RBTH: Given the fact that relations between Russia and Poland have been poisoned for centuries, will two nations be able to move beyond this history?

Z.B: I think it is possible to move beyond that. But one has to be also cautious of the fact that reciprocal hostility is not necessarily the correct definition of the relationship at different stages of history. What I mean by that is that at certain stages of history, the hostility involved Polish supremacy, which led to occupation of Moscow, and that was centuries ago. In more recent centuries, it involves much more Russian supremacy and domination of Poland, including for example such horrible act as Katyn. So one has to be aware of the fact that the wounds are a little more sensitive still on the Polish side than on the Russian side. One also has to recognize that in any reconciliation there is some distinction, which should not be exaggerated in importance, but is a distinction nonetheless—between the stronger side and the weaker side. These realities have to be taken into account in the very difficult and psychologically complex process that reconciliation truly is.  

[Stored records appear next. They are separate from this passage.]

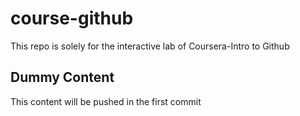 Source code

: # course-github
This repo is solely for the interactive lab of Coursera-Intro to Github

## Dummy Content
This content will be pushed in the first commit
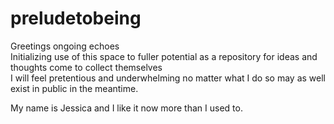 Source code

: # preludetobeing
Greetings ongoing echoes <br>
Initializing use of this space to fuller potential as a repository for ideas and thoughts come to collect themselves <br>
I will feel pretentious and underwhelming no matter what I do so may as well exist in public in the meantime. <br>

My name is Jessica and I like it now more than I used to. 
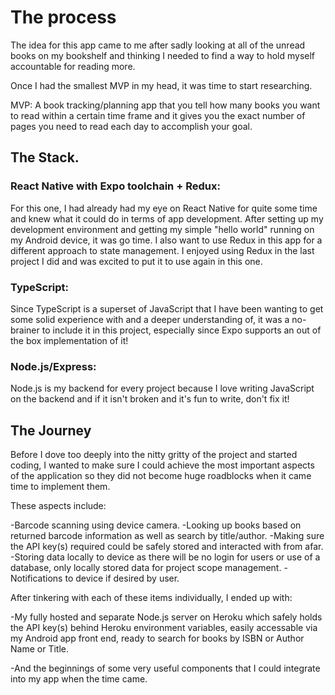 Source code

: # The process

The idea for this app came to me after sadly looking at all of the unread books on my bookshelf and thinking I needed to find a way to hold myself accountable for reading more.

Once I had the smallest MVP in my head, it was time to start researching.

MVP: A book tracking/planning app that you tell how many books you want to read within a certain time frame and it gives you the exact number of pages you need to read each day to accomplish your goal.



## The Stack.

### React Native with Expo toolchain + Redux:

For this one, I had already had my eye on React Native for quite some time and knew what it could do in terms of app development.  After setting up my development environment and getting my simple "hello world" running on my Android device, it was go time. I also want to use Redux in this app for a different approach to state management.  I enjoyed using Redux in the last project I did and was excited to put it to use again in this one.

### TypeScript:

Since TypeScript is a superset of JavaScript that I have been wanting to get some solid experience with and a deeper understanding of, it was a no-brainer to include it in this project, especially since Expo supports an out of the box implementation of it!

### Node.js/Express:

Node.js is my backend for every project because I love writing JavaScript on the backend and if it isn't broken and it's fun to write, don't fix it!



## The Journey

Before I dove too deeply into the nitty gritty of the project and started coding, I wanted to make sure I could achieve the most important aspects of the application so they did not become huge roadblocks when it came time to implement them.

These aspects include:

-Barcode scanning using device camera.
-Looking up books based on returned barcode information as well as search by title/author.
-Making sure the API key(s) required could be safely stored and interacted with from afar.
-Storing data locally to device as there will be no login for users or use of a database, only locally stored data for project scope management.
-Notifications to device if desired by user.

After tinkering with each of these items individually, I ended up with:

-My fully hosted and separate Node.js server on Heroku which safely holds the API key(s) behind Heroku environment variables, easily accessable via my Android app front end, ready to search for books by ISBN or Author Name or Title.

-And the beginnings of some very useful components that I could integrate into my app when the time came.

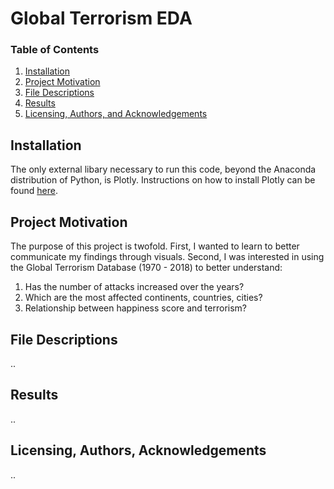 # Global Terrorism EDA

### Table of Contents

1. [Installation](#installation)
2. [Project Motivation](#motivation)
3. [File Descriptions](#files)
4. [Results](#results)
5. [Licensing, Authors, and Acknowledgements](#licensing)

## Installation <a name="installation"></a>
The only external libary necessary to run this code, beyond the Anaconda distribution of Python, is Plotly.
Instructions on how to install Plotly can be found [here](https://plot.ly/python/getting-started/).

## Project Motivation <a name="motivation"></a>
The purpose of this project is twofold. First, I wanted to learn to better communicate my findings through visuals. Second, I was interested in using the Global Terrorism Database (1970 - 2018) to better understand:
1. Has the number of attacks increased over the years?
2. Which are the most affected continents, countries, cities?
3. Relationship between happiness score and terrorism?

## File Descriptions <a name="files"></a>

..

## Results <a name="results"></a>

..

## Licensing, Authors, Acknowledgements<a name="licensing"></a>

.. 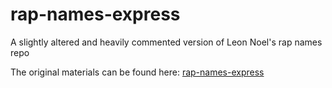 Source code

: # rap-names-express
A slightly altered and heavily commented version of Leon Noel's rap names repo

The original materials can be found here: [rap-names-express](https://github.com/100devs/rap-names-express)
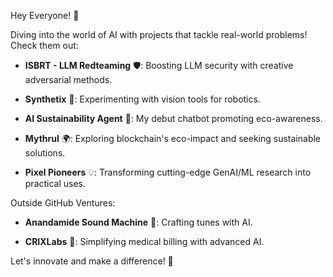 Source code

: Hey Everyone! 🌟

Diving into the world of AI with projects that tackle real-world problems! Check them out:

- **ISBRT - LLM Redteaming** 🛡️: Boosting LLM security with creative adversarial methods.
  
- **Synthetix** 🤖: Experimenting with vision tools for robotics.
  
- **AI Sustainability Agent** 🌱: My debut chatbot promoting eco-awareness.
  
- **Mythrul** 🌍: Exploring blockchain's eco-impact and seeking sustainable solutions.
  
- **Pixel Pioneers** 💡: Transforming cutting-edge GenAI/ML research into practical uses.

Outside GitHub Ventures:

- **Anandamide Sound Machine** 🎵: Crafting tunes with AI.
  
- **CRIXLabs** 🏥: Simplifying medical billing with advanced AI.

Let's innovate and make a difference! 🚀
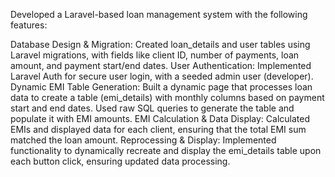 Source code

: Developed a Laravel-based loan management system with the following features:

Database Design & Migration: Created loan_details and user tables using Laravel migrations, with fields like client ID, number of payments, loan amount, and payment start/end dates.
User Authentication: Implemented Laravel Auth for secure user login, with a seeded admin user (developer).
Dynamic EMI Table Generation: Built a dynamic page that processes loan data to create a table (emi_details) with monthly columns based on payment start and end dates. Used raw SQL queries to generate the table and populate it with EMI amounts.
EMI Calculation & Data Display: Calculated EMIs and displayed data for each client, ensuring that the total EMI sum matched the loan amount.
Reprocessing & Display: Implemented functionality to dynamically recreate and display the emi_details table upon each button click, ensuring updated data processing.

RBTH: There are some fears that after the case of Smolensk plane crash is closed and out of the spotlight, Russian-Polish ties may worsen again. It’s not a secret that there are some countries that are uncomfortable with improving ties between Russia and Poland. What is your personal forecast on both the future of bilateral relations between Moscow and Warsaw and relations between the two countries in a broader European context?  

Z.B.: I am cautiously optimistic on both accounts. I think there is some genuine momentum in the Polish-Russian reconciliation that should be maintained and can be maintained. And I do think that if it is maintained, the concerns some of the countries in the proximity of Poland and Russia will be relieved in the sense that they will see some genuine benefits for themselves.

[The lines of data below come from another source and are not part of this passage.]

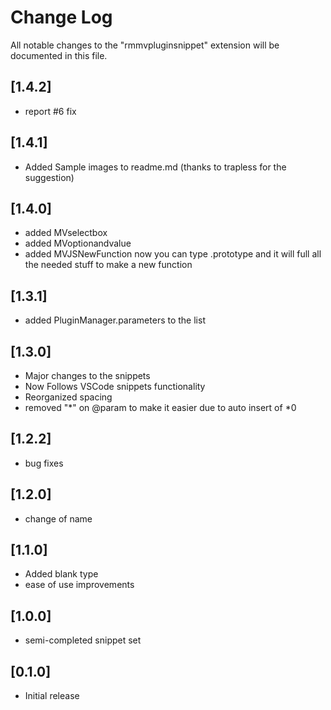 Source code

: # Change Log

All notable changes to the "rmmvpluginsnippet" extension will be documented in this file.

## [1.4.2]
- report #6 fix

## [1.4.1]
- Added Sample images to readme.md (thanks to trapless for the suggestion)
## [1.4.0]
- added MVselectbox
- added MVoptionandvalue
- added MVJSNewFunction
now you can type .prototype and it will full all the needed stuff to make a new function
## [1.3.1]
- added PluginManager.parameters to the list
## [1.3.0]
- Major changes to the snippets
 - Now Follows VSCode snippets functionality
- Reorganized spacing
- removed "*" on @param to make it easier due to auto insert of *0

## [1.2.2]
- bug fixes

## [1.2.0]
- change of name

## [1.1.0]
- Added blank type
- ease of use improvements

## [1.0.0]
- semi-completed snippet set

## [0.1.0]

- Initial release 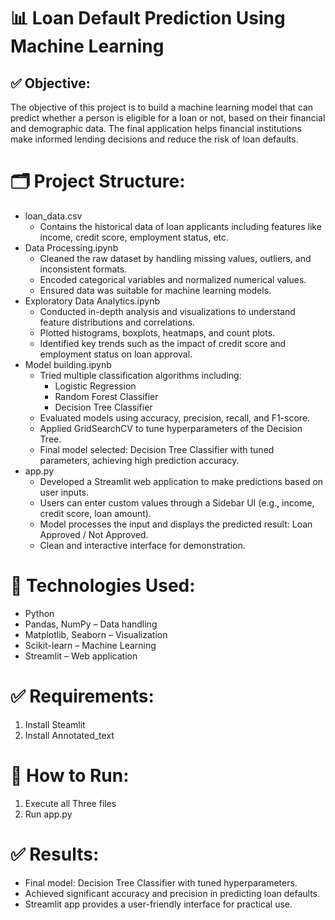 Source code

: # 📊 Loan Default Prediction Using Machine Learning
## ✅ Objective:
The objective of this project is to build a machine learning model that can predict whether a person is eligible for a loan or not, based on their financial and demographic data. The final application helps financial institutions make informed lending decisions and reduce the risk of loan defaults.
# 🗂️ Project Structure:
* loan_data.csv
  * Contains the historical data of loan applicants including features like income, credit score, employment status, etc.
* Data Processing.ipynb
  * Cleaned the raw dataset by handling missing values, outliers, and inconsistent formats.
  * Encoded categorical variables and normalized numerical values.
  * Ensured data was suitable for machine learning models.
* Exploratory Data Analytics.ipynb
  * Conducted in-depth analysis and visualizations to understand feature distributions and correlations.
  * Plotted histograms, boxplots, heatmaps, and count plots.
  * Identified key trends such as the impact of credit score and employment status on loan approval.
* Model building.ipynb
  * Tried multiple classification algorithms including:
    * Logistic Regression
    * Random Forest Classifier
    * Decision Tree Classifier
  * Evaluated models using accuracy, precision, recall, and F1-score.
  * Applied GridSearchCV to tune hyperparameters of the Decision Tree.
  * Final model selected: Decision Tree Classifier with tuned parameters, achieving high prediction accuracy.
* app.py
  * Developed a Streamlit web application to make predictions based on user inputs.
  * Users can enter custom values through a Sidebar UI (e.g., income, credit score, loan amount).
  * Model processes the input and displays the predicted result: Loan Approved / Not Approved.
  * Clean and interactive interface for demonstration.
# 📌 Technologies Used:
* Python
* Pandas, NumPy – Data handling
* Matplotlib, Seaborn – Visualization
* Scikit-learn – Machine Learning
* Streamlit – Web application
# ✅ Requirements:
1. Install Steamlit
2. Install Annotated_text
# 🚀 How to Run:
1. Execute all Three files
2. Run app.py
# ✅ Results:
* Final model: Decision Tree Classifier with tuned hyperparameters.
* Achieved significant accuracy and precision in predicting loan defaults.
* Streamlit app provides a user-friendly interface for practical use.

RBTH: What role, if any, should the United States play to facilitate the normalization of the Polish-Russian relationship?

Z.B.: I think just be sympathetic, engage, try to reduce irritations that can surface on the one or the other side. Even in regards to the question of deployments of defensive missiles, Poles need to understand that this is not some sort of an alliance against Russia, and Russians need to understand that if it takes place, it is not going to be some threat to Russia. I think America can play a constructive role, but ultimate responsibility rests on the countries—and especially the two peoples—involved in this process.